Corporate Cocaine

Monday, October 2, 2006 at 07:33am by Evan Prieskop in Start-Ups

The earliest days of opening your own start-up business are intoxicating. I have to imagine that the feeling compares positively with the finest of illicit amphetamines. It is easy, while in this energized state, to overestimate your own capabilities, your own endurance. Just because you have been working 16 hours a day for the last four months to get your money raised, your business plan accepted, your site perfected, and your stock just right, doesn’t mean you can keep that pace up forever.

Thou art mortal, Hero.

One day, just weeks before the opening of my first storefront, my partner and I were sitting down with a loan agent who asked, innocently, what we expected to be hour hours of operation. I answered, “Noon to midnight, Tuesday through Sunday.”

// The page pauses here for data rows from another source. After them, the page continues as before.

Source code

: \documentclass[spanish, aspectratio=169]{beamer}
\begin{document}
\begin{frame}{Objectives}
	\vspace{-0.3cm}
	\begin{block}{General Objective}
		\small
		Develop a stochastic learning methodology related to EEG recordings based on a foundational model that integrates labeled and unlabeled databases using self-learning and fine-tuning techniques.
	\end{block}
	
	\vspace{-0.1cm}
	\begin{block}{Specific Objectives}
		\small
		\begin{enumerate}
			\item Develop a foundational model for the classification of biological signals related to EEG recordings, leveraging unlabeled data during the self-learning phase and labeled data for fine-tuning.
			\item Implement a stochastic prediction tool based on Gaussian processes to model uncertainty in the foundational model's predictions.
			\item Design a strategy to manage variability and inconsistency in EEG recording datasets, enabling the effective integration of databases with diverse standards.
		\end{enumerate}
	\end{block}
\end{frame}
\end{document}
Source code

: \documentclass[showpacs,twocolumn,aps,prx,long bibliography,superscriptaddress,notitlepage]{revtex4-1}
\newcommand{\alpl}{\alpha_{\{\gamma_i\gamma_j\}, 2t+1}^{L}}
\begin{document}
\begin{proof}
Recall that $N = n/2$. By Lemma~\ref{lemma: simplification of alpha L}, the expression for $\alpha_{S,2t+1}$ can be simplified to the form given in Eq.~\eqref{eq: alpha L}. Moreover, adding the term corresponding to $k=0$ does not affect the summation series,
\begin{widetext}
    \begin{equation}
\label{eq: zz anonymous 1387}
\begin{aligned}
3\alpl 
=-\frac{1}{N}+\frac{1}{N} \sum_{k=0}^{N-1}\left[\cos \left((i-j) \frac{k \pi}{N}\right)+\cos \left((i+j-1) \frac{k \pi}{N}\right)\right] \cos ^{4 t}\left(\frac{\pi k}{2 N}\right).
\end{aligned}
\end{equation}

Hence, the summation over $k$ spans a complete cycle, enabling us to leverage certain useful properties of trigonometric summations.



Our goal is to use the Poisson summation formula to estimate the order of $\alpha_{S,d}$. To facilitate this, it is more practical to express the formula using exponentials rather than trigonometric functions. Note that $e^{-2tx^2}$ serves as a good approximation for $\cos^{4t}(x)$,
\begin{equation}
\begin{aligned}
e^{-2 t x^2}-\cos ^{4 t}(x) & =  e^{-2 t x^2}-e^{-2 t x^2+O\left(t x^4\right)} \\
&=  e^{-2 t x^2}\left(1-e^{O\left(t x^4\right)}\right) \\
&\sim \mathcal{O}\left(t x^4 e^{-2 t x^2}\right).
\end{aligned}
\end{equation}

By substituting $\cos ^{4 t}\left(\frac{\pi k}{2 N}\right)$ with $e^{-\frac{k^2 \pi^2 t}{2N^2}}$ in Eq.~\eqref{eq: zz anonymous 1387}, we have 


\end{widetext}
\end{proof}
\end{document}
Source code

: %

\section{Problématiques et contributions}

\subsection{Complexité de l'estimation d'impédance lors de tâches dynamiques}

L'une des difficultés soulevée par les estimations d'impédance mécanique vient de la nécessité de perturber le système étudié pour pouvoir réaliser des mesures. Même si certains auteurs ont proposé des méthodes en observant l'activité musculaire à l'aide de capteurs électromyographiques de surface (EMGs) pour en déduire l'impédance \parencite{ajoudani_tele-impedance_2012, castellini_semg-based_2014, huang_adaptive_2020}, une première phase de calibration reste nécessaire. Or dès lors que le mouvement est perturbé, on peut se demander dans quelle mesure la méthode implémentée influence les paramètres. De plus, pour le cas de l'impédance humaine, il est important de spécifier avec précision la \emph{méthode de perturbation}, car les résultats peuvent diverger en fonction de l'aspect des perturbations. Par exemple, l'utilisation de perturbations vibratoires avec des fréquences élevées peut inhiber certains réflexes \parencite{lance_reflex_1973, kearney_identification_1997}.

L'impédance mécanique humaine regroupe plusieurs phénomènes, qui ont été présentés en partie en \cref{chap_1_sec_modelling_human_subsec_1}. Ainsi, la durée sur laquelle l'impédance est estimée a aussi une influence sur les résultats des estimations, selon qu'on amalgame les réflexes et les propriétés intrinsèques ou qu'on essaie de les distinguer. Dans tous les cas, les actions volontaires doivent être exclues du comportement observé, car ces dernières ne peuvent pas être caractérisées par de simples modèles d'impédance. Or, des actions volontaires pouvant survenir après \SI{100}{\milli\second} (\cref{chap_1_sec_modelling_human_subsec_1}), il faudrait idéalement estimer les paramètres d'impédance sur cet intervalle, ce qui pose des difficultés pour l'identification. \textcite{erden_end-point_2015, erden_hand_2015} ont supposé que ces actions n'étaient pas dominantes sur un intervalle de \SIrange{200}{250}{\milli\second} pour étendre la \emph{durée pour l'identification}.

My partner looked at me funny, but was far too canny to argue in front of a loan agent. As soon as the agent left, however, she approached me. “I thought we had decided on seven days a week?”

We had discussed both options, in the early days. Apparently, each of us was convinced that those discussions had ended in a different conclusion.

I maintained that having a day off would, in the long run, preserve our fragile sanity. Furthermore, I argued, we could always open for the extra day a week down the road, if we felt the market warranted the move, but if we started out at seven days a week, we would never be forgiven by our customers if we had to back off.

She insisted that we needed to maximize our exposure. The weekends are one customer base, the week another. Cutting the weekend crowd by half was suicide, and cutting a weekday would prevent us from becoming a good “after school every day” stop for the kids.

She won out that day, largely because I felt just as confident and steady as she did, so I did not really argue all that long or all that hard.

That next February, with our heating out, our stock depleted, our bank account low and my partner on an unscheduled, month-long furlough in another state (due to family emergency) I direly regretted back off my position.

Opening a business is fantastic. It is exhilarating and empowering in all the right ways, but do not let it go to your head. Plan for normalcy. Plan a reasonable, maintainable schedule. Then, if you want to be a super-hero do it on overtime.